Flow Health runs a network of diagnostic labs and provides COVID testing for clients in the entertainment industry. It’s headquartered in Culver City, California, with offices around the country. It employs about a thousand people, none of whom are getting paid this week. “We just have no way,” says Alex Meshkin, Flow Health’s CEO. “It’s a big fucking mess.” He notified his employees this morning. They’re mad, and with good reason. Many are hourly workers living paycheck to paycheck. Some have threatened not to come to work or to quit. Others are just trying to figure out what the next week looks like. “You should see the messages in Slack,” Meshkin says.
It’s not that his company isn’t good for it — there’s plenty of money to double up on payroll for a period if that’s what it takes, says Meshkin. The problem is that Flow Health uses a payroll provider called Rippling, and Rippling — a San Francisco–based start-up with a multibillion-dollar valuation — is a client of Silicon Valley Bank, which, as of this morning, no longer exists.

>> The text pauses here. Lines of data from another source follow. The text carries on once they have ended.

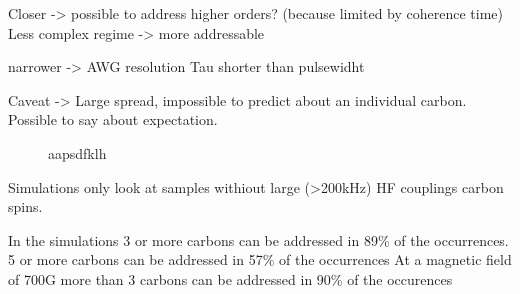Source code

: Closer -> possible to address higher orders? (because limited by coherence time)
Less complex regime -> more addressable

narrower -> AWG resolution
Tau shorter than pulsewidht

Caveat -> Large spread, impossible to predict about an individual carbon. Possible to say about expectation.

\begin{figure}[htbp]

    \begin{subfigure}[t]{0.49\textwidth}\centering
        \caption{}
        \label{fig:Simulations_avg_n_vs_bfield}
    \end{subfigure}
    \begin{subfigure}[t]{0.49\textwidth}\centering
    \caption{}
    \label{fig:simulations_histogram_vs_Bfield}
    \end{subfigure}
    \caption{aapsdfklh }
    \label{fig:FP}
\end{figure}

Simulations only look at samples withiout large (>200kHz) HF couplings  carbon spins.

In the simulations 3 or more carbons can be addressed in 89\% of the occurrences.
5 or more carbons can be addressed in 57\% of the occurrences
At a magnetic field of 700G more than 3 carbons can be addressed in 90\% of the occurences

Silicon Valley Bank is, or was, the 16th largest bank in the country, and is the first American bank of its size to fail since the global financial crisis. The backstory is complicated, but runs, crudely, like this: SVB took on a lot of new business over the last few years, as start-ups and tech companies flourished, making, or at least raising, a bunch of money, which it had to put somewhere. During this time, it purchased a lot of low-yield government-issued bonds. As interest rates rose, and as the tech industry cooled, SVB was forced to sell some of its bonds at a loss; its subsequent attempts to raise money, along with clumsy messaging around its not-yet-dire predicament, then helped contribute to a classic bank run, as founders and VCs lost their nerve and raced to pull out their deposits. With the bank unable to satisfy all the withdrawal requests, the government made its move.
According to the FDIC, insured depositors will have access to their funds on Monday, through a newly formed entity called the Deposit Insurance National Bank of Santa Clara. Uninsured depositors — who, due to SVB’s corporate and wealthy clientele, account for a large majority of its liabilities — will be provided with an “advance dividend” of unspecified size “within the next week.” At that point, the FDIC will start selling off SVB’s assets with the aim of making its former clients whole. How that will go, or how long it will take, is anyone’s guess.

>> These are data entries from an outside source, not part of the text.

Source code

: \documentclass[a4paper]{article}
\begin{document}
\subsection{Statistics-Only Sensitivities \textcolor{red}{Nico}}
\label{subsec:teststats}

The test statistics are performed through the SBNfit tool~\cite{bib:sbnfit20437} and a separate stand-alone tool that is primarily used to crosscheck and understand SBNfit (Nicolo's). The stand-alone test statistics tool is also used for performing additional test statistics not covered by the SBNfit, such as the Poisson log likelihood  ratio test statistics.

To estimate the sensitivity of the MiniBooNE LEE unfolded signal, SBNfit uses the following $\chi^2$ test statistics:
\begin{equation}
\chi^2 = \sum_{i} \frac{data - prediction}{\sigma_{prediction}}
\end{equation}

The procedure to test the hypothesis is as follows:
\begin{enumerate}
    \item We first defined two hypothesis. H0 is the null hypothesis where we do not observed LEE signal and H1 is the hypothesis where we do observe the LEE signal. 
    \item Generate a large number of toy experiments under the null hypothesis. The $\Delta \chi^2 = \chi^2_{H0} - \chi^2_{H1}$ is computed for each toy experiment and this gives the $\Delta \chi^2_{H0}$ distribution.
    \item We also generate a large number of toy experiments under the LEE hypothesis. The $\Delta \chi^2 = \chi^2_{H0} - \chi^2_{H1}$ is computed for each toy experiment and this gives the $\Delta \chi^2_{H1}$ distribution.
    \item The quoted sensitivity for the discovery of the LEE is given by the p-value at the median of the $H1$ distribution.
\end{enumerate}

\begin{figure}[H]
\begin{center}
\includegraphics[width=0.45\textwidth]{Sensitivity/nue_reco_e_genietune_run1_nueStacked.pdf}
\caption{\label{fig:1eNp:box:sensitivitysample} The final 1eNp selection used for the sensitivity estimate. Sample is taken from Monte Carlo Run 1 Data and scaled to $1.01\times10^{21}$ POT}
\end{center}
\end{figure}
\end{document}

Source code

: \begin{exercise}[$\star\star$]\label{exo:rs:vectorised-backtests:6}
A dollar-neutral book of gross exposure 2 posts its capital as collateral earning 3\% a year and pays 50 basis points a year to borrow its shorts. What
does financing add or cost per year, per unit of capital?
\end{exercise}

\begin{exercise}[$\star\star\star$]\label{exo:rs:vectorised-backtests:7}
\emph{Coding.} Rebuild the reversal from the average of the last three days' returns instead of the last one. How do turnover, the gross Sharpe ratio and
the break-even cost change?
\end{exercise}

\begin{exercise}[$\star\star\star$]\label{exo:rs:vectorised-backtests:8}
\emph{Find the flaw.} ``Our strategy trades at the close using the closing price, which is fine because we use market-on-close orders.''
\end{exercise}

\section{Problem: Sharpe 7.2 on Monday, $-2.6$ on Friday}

None of this information is especially helpful to employees of Flow Health in Atlanta or Bayonne or Toronto, who had no way of knowing that the timely arrival of their next paycheck depended on the collective level of anxiety among Silicon Valley’s CFOs. (New York’s parent company, Vox Media, was also an SVB customer.)

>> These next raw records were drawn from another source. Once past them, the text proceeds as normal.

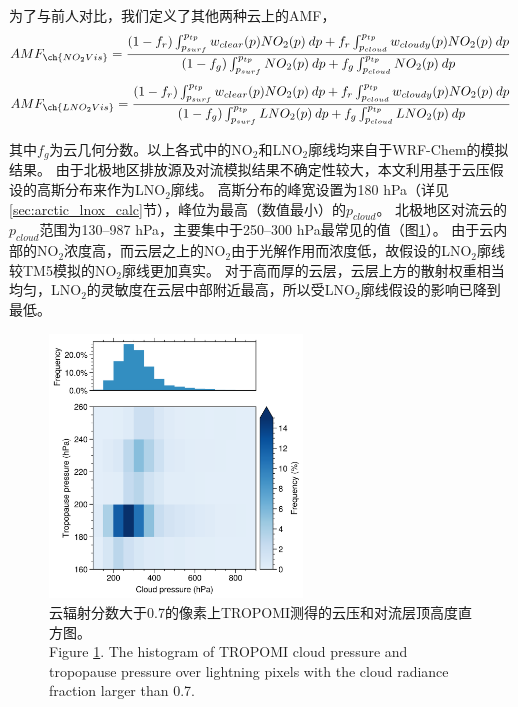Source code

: 为了与前人对比，我们定义了其他两种云上的AMF，
\begin{equation} \label{eq:AMF_NO2Vis}
AMF_{\ch{NO_2Vis}} = \frac{(1-f_r) \int_{p_{surf}}^{p_{tp}} w_{clear}(p) NO_2(p) \: dp + f_r \int_{p_{cloud}}^{p_{tp}} w_{cloudy}(p) NO_2(p) \: dp}{(1-f_g) \int_{p_{surf}}^{p_{tp}} NO_2(p) \: dp + f_g \int_{p_{cloud}}^{p_{tp}} NO_2(p) \: dp}
\end{equation}
\begin{equation} \label{eq:AMF_LNO2Vis}
AMF_{\ch{LNO_2Vis}} = \frac{(1-f_r) \int_{p_{surf}}^{p_{tp}} w_{clear}(p) NO_2(p) \: dp + f_r \int_{p_{cloud}}^{p_{tp}} w_{cloudy}(p) NO_2(p) \: dp}{(1-f_g) \int_{p_{surf}}^{p_{tp}} LNO_2(p) \: dp + f_g \int_{p_{cloud}}^{p_{tp}} LNO_2(p) \: dp}
\end{equation}

其中$f_g$为云几何分数。以上各式中的NO$_2$和LNO$_2$廓线均来自于WRF-Chem的模拟结果。
由于北极地区排放源及对流模拟结果不确定性较大，本文利用基于云压假设的高斯分布来作为LNO$_2$廓线。
高斯分布的峰宽设置为180 hPa（详见\ref{sec:arctic_lnox_calc}节），峰位为最高（数值最小）的$p_{cloud}$。
北极地区对流云的$p_{cloud}$范围为130--987 hPa，主要集中于250--300 hPa最常见的值（图\ref{fig:pcld_ptropo}）。
由于云内部的NO$_2$浓度高，而云层之上的NO$_2$由于光解作用而浓度低，故假设的LNO$_2$廓线较TM5模拟的NO$_2$廓线更加真实\citep{Beirle.2009}。
对于高而厚的云层，云层上方的散射权重相当均匀，LNO$_2$的灵敏度在云层中部附近最高，所以受LNO$_2$廓线假设的影响已降到最低\citep{Laughner.2017}。

\begin{figure}[H]
\centering
\includegraphics[width=0.6\textwidth]{./figures/pcld_ptropo.png}
\caption{云辐射分数大于0.7的像素上TROPOMI测得的云压和对流层顶高度直方图。\\
Figure \ref{fig:pcld_ptropo}. The histogram of TROPOMI cloud pressure and tropopause pressure over lightning
pixels with the cloud radiance fraction larger than 0.7.
}
\label{fig:pcld_ptropo}
\end{figure}

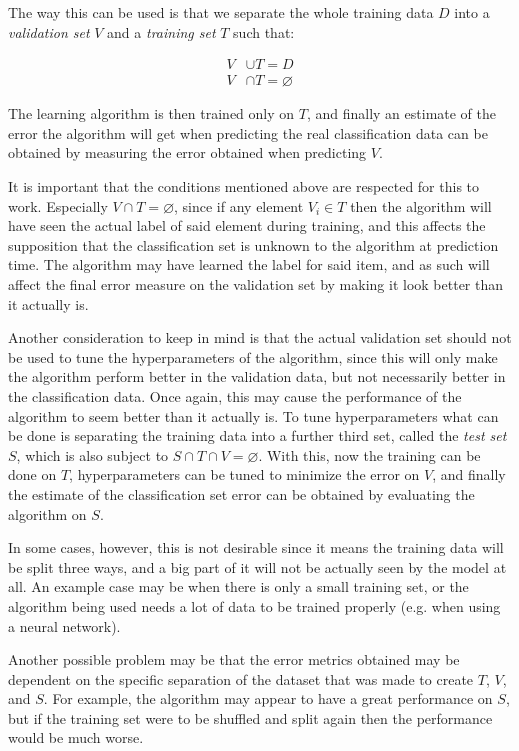 \documentclass[epsfig,a4paper,11pt,titlepage,twoside,openany]{book}
\begin{document}
The way this can be used is that we separate the whole training data $D$ into a \textit{validation set} $V$ and a \textit{training set} $T$ such that:

\begin{align*}
    V &\cup T = D \\ 
    V &\cap T = \varnothing
\end{align*}

The learning algorithm is then trained only on $T$, and finally an estimate of the error the algorithm will get when predicting the real classification data can be obtained by measuring the error obtained when predicting $V$. 

It is important that the conditions mentioned above are respected for this to work. Especially $V \cap T = \varnothing$, since if any element $V_i \in T$ then the algorithm will have seen the actual label of said element during training, and this affects the supposition that the classification set is unknown to the algorithm at prediction time. The algorithm may have learned the label for said item, and as such will affect the final error measure on the validation set by making it look better than it actually is.

Another consideration to keep in mind is that the actual validation set should not be used to tune the hyperparameters of the algorithm, since this will only make the algorithm perform better in the validation data, but not necessarily better in the classification data. Once again, this may cause the performance of the algorithm to seem better than it actually is. To tune hyperparameters what can be done is separating the training data into a further third set, called the \textit{test set} $S$, which is also subject to $S \cap T \cap V = \varnothing$. With this, now the training can be done on $T$, hyperparameters can be tuned to minimize the error on $V$, and finally the estimate of the classification set error can be obtained by evaluating the algorithm on $S$.

In some cases, however, this is not desirable since it means the training data will be split three ways, and a big part of it will not be actually seen by the model at all. An example case may be when there is only a small training set, or the algorithm being used needs a lot of data to be trained properly (e.g. when using a neural network).

Another possible problem may be that the error metrics obtained may be dependent on the specific separation of the dataset that was made to create $T$, $V$, and $S$. For example, the algorithm may appear to have a great performance on $S$, but if the training set were to be shuffled and split again then the performance would be much worse.
\end{document}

Nor is it useful to Flynn Zaiger, who runs a digital agency called Online Optimism, headquartered in New Orleans. “I woke up to Slacks from employees asking why they weren’t paid,” says Zaiger, who is on the road this week. He’s got 17 employees; the plan, for now, is to just use Zelle.
In Silicon Valley and on Wall Street, the word of the day is contagion. There are worries that SVB won’t be the last bank of its type to fall. The stock market took a sharp dive on Friday, with especially deep discounts on tech-adjacent banks including First Republic, PacWest, and Signature Bank. (Crypto bank Silvergate, which had deep connections with FTX, wound down operations this week.) SVB, which had around $209 billion in assets and $175.4 billion in deposits as of December, according to the FDIC, wasn’t just a major bank, it was deeply intertwined with the tech industry in ways that will be hard, especially in receivership, to unravel. Start-ups and VCs are trying to secure short-term loans to make their own payrolls, according to The Information. The start-up slump helped bring down SVB, and there are fears that its collapse could make the situation much worse.
The situation at Rippling — which says it has switched banks and can begin issuing fresh payments as soon as Monday — offers a preview of how a crisis in Silicon Valley could escape containment in less predictable ways. Tech companies, like banks, are deeply integrated into the rest of the economy, in ways that aren’t always obvious or visible — that is until they break.